INPUT MATERIAL: Begin

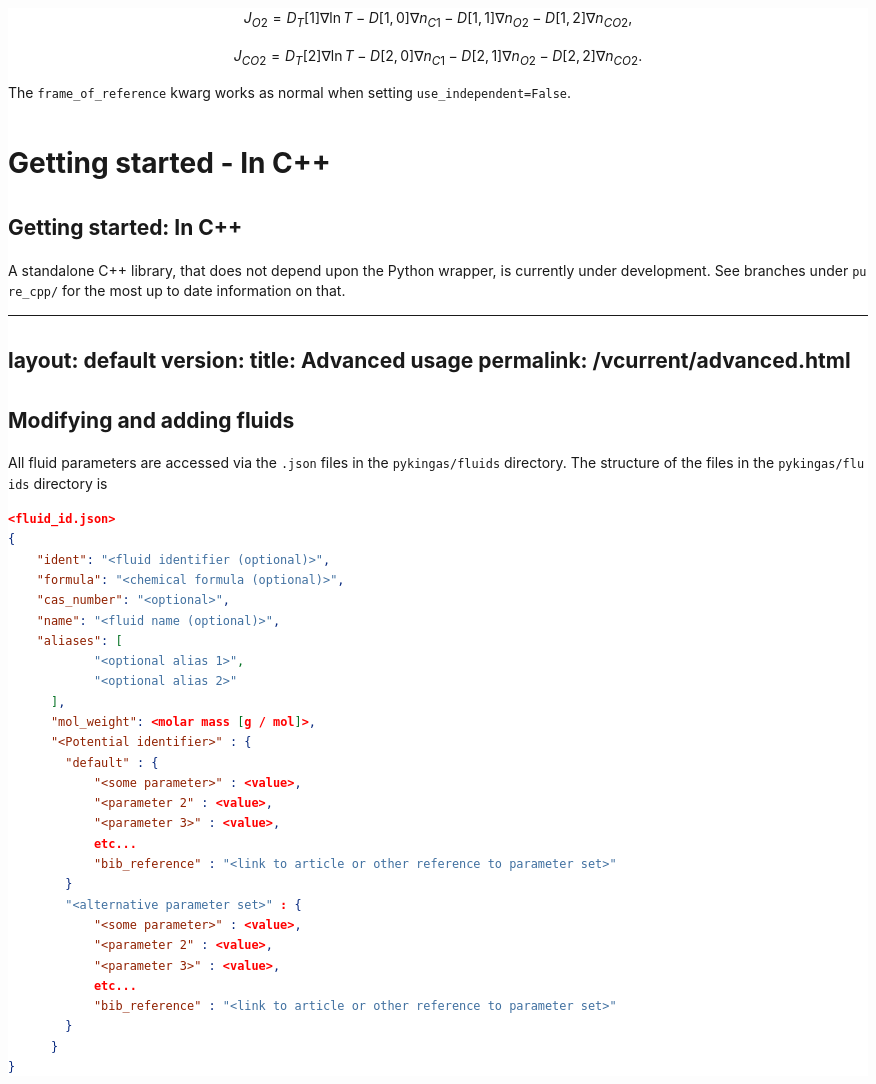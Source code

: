 $$J_{O2} = D_{T}[1] \nabla \ln T - D[1, 0] \nabla n_{C1} - D[1, 1] \nabla n_{O2} - D[1, 2] \nabla n_{CO2}, $$

$$J_{CO2} = D_{T}[2] \nabla \ln T - D[2, 0] \nabla n_{C1} - D[2, 1] \nabla n_{O2} - D[2, 2] \nabla n_{CO2}. $$

The `frame_of_reference` kwarg works as normal when setting `use_independent=False`.

# Getting started - In C++

## Getting started: In C++

A standalone C++ library, that does not depend upon the Python wrapper, is currently under development. See branches under `pure_cpp/` for the most up to date information on that.

---
layout: default
version: 
title: Advanced usage
permalink: /vcurrent/advanced.html
---

## Modifying and adding fluids

All fluid parameters are accessed via the `.json` files in the `pykingas/fluids` directory. The structure of the files in the `pykingas/fluids` directory is

```json
<fluid_id.json>
{
    "ident": "<fluid identifier (optional)>",
    "formula": "<chemical formula (optional)>",
    "cas_number": "<optional>",
    "name": "<fluid name (optional)>",
    "aliases": [
            "<optional alias 1>",
            "<optional alias 2>"
      ],
      "mol_weight": <molar mass [g / mol]>,
      "<Potential identifier>" : {
        "default" : {
            "<some parameter>" : <value>,
            "<parameter 2" : <value>,
            "<parameter 3>" : <value>,
            etc...
            "bib_reference" : "<link to article or other reference to parameter set>"
        }
        "<alternative parameter set>" : {
            "<some parameter>" : <value>,
            "<parameter 2" : <value>,
            "<parameter 3>" : <value>,
            etc...
            "bib_reference" : "<link to article or other reference to parameter set>"
        }
      }
}
```
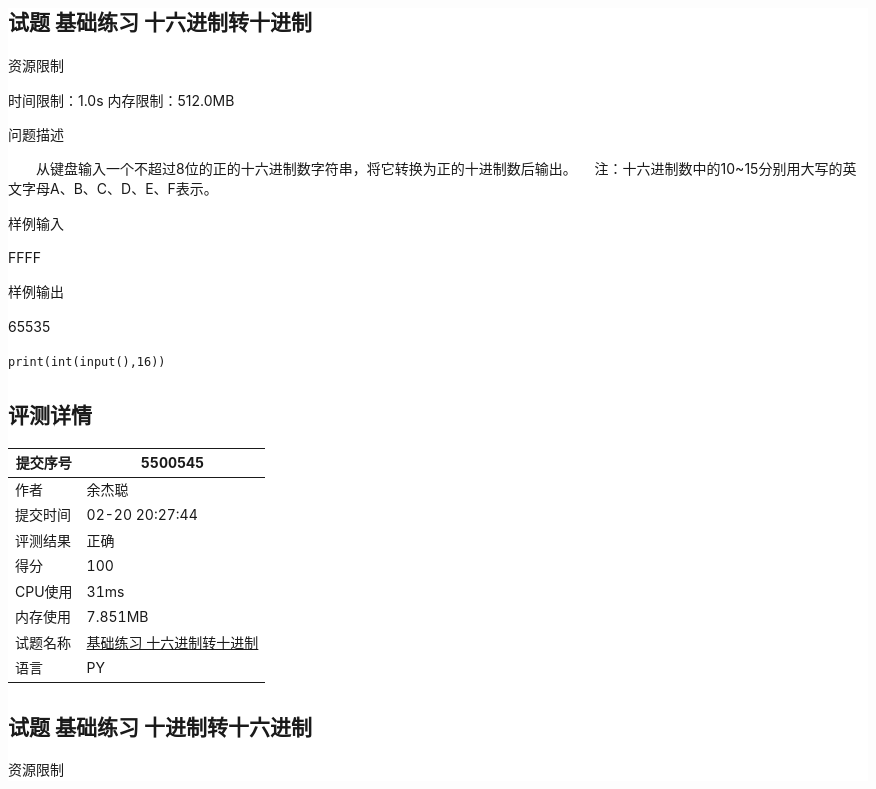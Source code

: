 ## 试题 基础练习 十六进制转十进制



 			

   		

资源限制

时间限制：1.0s  内存限制：512.0MB

问题描述

　　从键盘输入一个不超过8位的正的十六进制数字符串，将它转换为正的十进制数后输出。
 　注：十六进制数中的10~15分别用大写的英文字母A、B、C、D、E、F表示。

样例输入

FFFF

样例输出

65535



```
print(int(input(),16))
```



## 评测详情

| 提交序号 | 5500545                                                      |
| -------- | ------------------------------------------------------------ |
| 作者     | 余杰聪                                                       |
| 提交时间 | 02-20 20:27:44                                               |
| 评测结果 | 正确                                                         |
| 得分     | 100                                                          |
| CPU使用  | 31ms                                                         |
| 内存使用 | 7.851MB                                                      |
| 试题名称 | [基础练习 十六进制转十进制](http://lx.lanqiao.cn/problem.page?gpid=T50) |
| 语言     | PY                                                           |



## 试题 基础练习 十进制转十六进制

 			

   		

资源限制
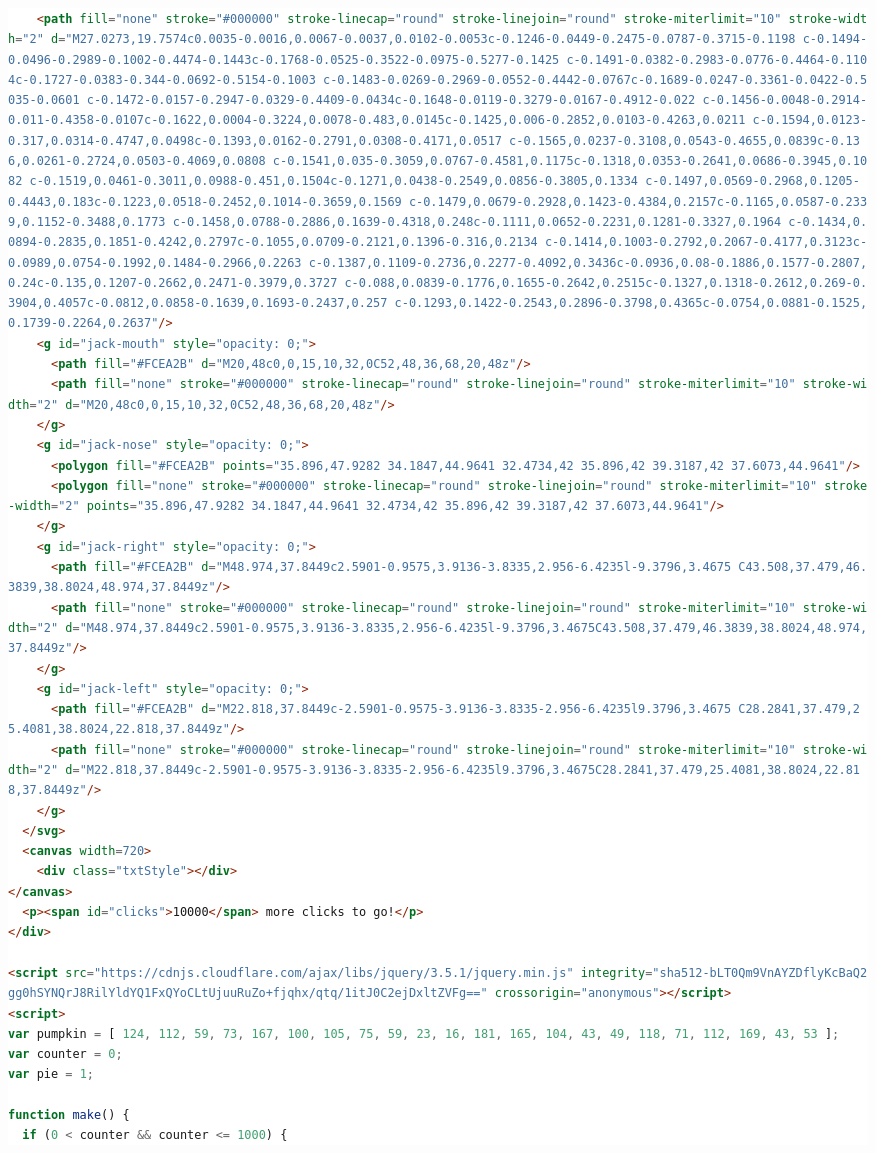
 ```html
    <path fill="none" stroke="#000000" stroke-linecap="round" stroke-linejoin="round" stroke-miterlimit="10" stroke-width="2" d="M27.0273,19.7574c0.0035-0.0016,0.0067-0.0037,0.0102-0.0053c-0.1246-0.0449-0.2475-0.0787-0.3715-0.1198 c-0.1494-0.0496-0.2989-0.1002-0.4474-0.1443c-0.1768-0.0525-0.3522-0.0975-0.5277-0.1425 c-0.1491-0.0382-0.2983-0.0776-0.4464-0.1104c-0.1727-0.0383-0.344-0.0692-0.5154-0.1003 c-0.1483-0.0269-0.2969-0.0552-0.4442-0.0767c-0.1689-0.0247-0.3361-0.0422-0.5035-0.0601 c-0.1472-0.0157-0.2947-0.0329-0.4409-0.0434c-0.1648-0.0119-0.3279-0.0167-0.4912-0.022 c-0.1456-0.0048-0.2914-0.011-0.4358-0.0107c-0.1622,0.0004-0.3224,0.0078-0.483,0.0145c-0.1425,0.006-0.2852,0.0103-0.4263,0.0211 c-0.1594,0.0123-0.317,0.0314-0.4747,0.0498c-0.1393,0.0162-0.2791,0.0308-0.4171,0.0517 c-0.1565,0.0237-0.3108,0.0543-0.4655,0.0839c-0.136,0.0261-0.2724,0.0503-0.4069,0.0808 c-0.1541,0.035-0.3059,0.0767-0.4581,0.1175c-0.1318,0.0353-0.2641,0.0686-0.3945,0.1082 c-0.1519,0.0461-0.3011,0.0988-0.451,0.1504c-0.1271,0.0438-0.2549,0.0856-0.3805,0.1334 c-0.1497,0.0569-0.2968,0.1205-0.4443,0.183c-0.1223,0.0518-0.2452,0.1014-0.3659,0.1569 c-0.1479,0.0679-0.2928,0.1423-0.4384,0.2157c-0.1165,0.0587-0.2339,0.1152-0.3488,0.1773 c-0.1458,0.0788-0.2886,0.1639-0.4318,0.248c-0.1111,0.0652-0.2231,0.1281-0.3327,0.1964 c-0.1434,0.0894-0.2835,0.1851-0.4242,0.2797c-0.1055,0.0709-0.2121,0.1396-0.316,0.2134 c-0.1414,0.1003-0.2792,0.2067-0.4177,0.3123c-0.0989,0.0754-0.1992,0.1484-0.2966,0.2263 c-0.1387,0.1109-0.2736,0.2277-0.4092,0.3436c-0.0936,0.08-0.1886,0.1577-0.2807,0.24c-0.135,0.1207-0.2662,0.2471-0.3979,0.3727 c-0.088,0.0839-0.1776,0.1655-0.2642,0.2515c-0.1327,0.1318-0.2612,0.269-0.3904,0.4057c-0.0812,0.0858-0.1639,0.1693-0.2437,0.257 c-0.1293,0.1422-0.2543,0.2896-0.3798,0.4365c-0.0754,0.0881-0.1525,0.1739-0.2264,0.2637"/>
    <g id="jack-mouth" style="opacity: 0;">
      <path fill="#FCEA2B" d="M20,48c0,0,15,10,32,0C52,48,36,68,20,48z"/>
      <path fill="none" stroke="#000000" stroke-linecap="round" stroke-linejoin="round" stroke-miterlimit="10" stroke-width="2" d="M20,48c0,0,15,10,32,0C52,48,36,68,20,48z"/>
    </g>
    <g id="jack-nose" style="opacity: 0;">
      <polygon fill="#FCEA2B" points="35.896,47.9282 34.1847,44.9641 32.4734,42 35.896,42 39.3187,42 37.6073,44.9641"/>
      <polygon fill="none" stroke="#000000" stroke-linecap="round" stroke-linejoin="round" stroke-miterlimit="10" stroke-width="2" points="35.896,47.9282 34.1847,44.9641 32.4734,42 35.896,42 39.3187,42 37.6073,44.9641"/>
    </g>
    <g id="jack-right" style="opacity: 0;">
      <path fill="#FCEA2B" d="M48.974,37.8449c2.5901-0.9575,3.9136-3.8335,2.956-6.4235l-9.3796,3.4675 C43.508,37.479,46.3839,38.8024,48.974,37.8449z"/>
      <path fill="none" stroke="#000000" stroke-linecap="round" stroke-linejoin="round" stroke-miterlimit="10" stroke-width="2" d="M48.974,37.8449c2.5901-0.9575,3.9136-3.8335,2.956-6.4235l-9.3796,3.4675C43.508,37.479,46.3839,38.8024,48.974,37.8449z"/>
    </g>
    <g id="jack-left" style="opacity: 0;">
      <path fill="#FCEA2B" d="M22.818,37.8449c-2.5901-0.9575-3.9136-3.8335-2.956-6.4235l9.3796,3.4675 C28.2841,37.479,25.4081,38.8024,22.818,37.8449z"/>
      <path fill="none" stroke="#000000" stroke-linecap="round" stroke-linejoin="round" stroke-miterlimit="10" stroke-width="2" d="M22.818,37.8449c-2.5901-0.9575-3.9136-3.8335-2.956-6.4235l9.3796,3.4675C28.2841,37.479,25.4081,38.8024,22.818,37.8449z"/>
    </g>
  </svg>
  <canvas width=720>
    <div class="txtStyle"></div>
</canvas>
  <p><span id="clicks">10000</span> more clicks to go!</p>
</div>

<script src="https://cdnjs.cloudflare.com/ajax/libs/jquery/3.5.1/jquery.min.js" integrity="sha512-bLT0Qm9VnAYZDflyKcBaQ2gg0hSYNQrJ8RilYldYQ1FxQYoCLtUjuuRuZo+fjqhx/qtq/1itJ0C2ejDxltZVFg==" crossorigin="anonymous"></script>
<script>
var pumpkin = [ 124, 112, 59, 73, 167, 100, 105, 75, 59, 23, 16, 181, 165, 104, 43, 49, 118, 71, 112, 169, 43, 53 ];
var counter = 0;
var pie = 1;

function make() {
  if (0 < counter && counter <= 1000) {
```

INPUT MATERIAL: End

▶ **WHAT YOU NEED TO DO**: Every line in the listing above that mentions "fluids" should be returned.

▶ **RESPONSE TO THIS TASK**:
## Modifying and adding fluids
All fluid parameters are accessed via the `.json` files in the `pykingas/fluids` directory. The structure of the files in the `pykingas/fluids` directory is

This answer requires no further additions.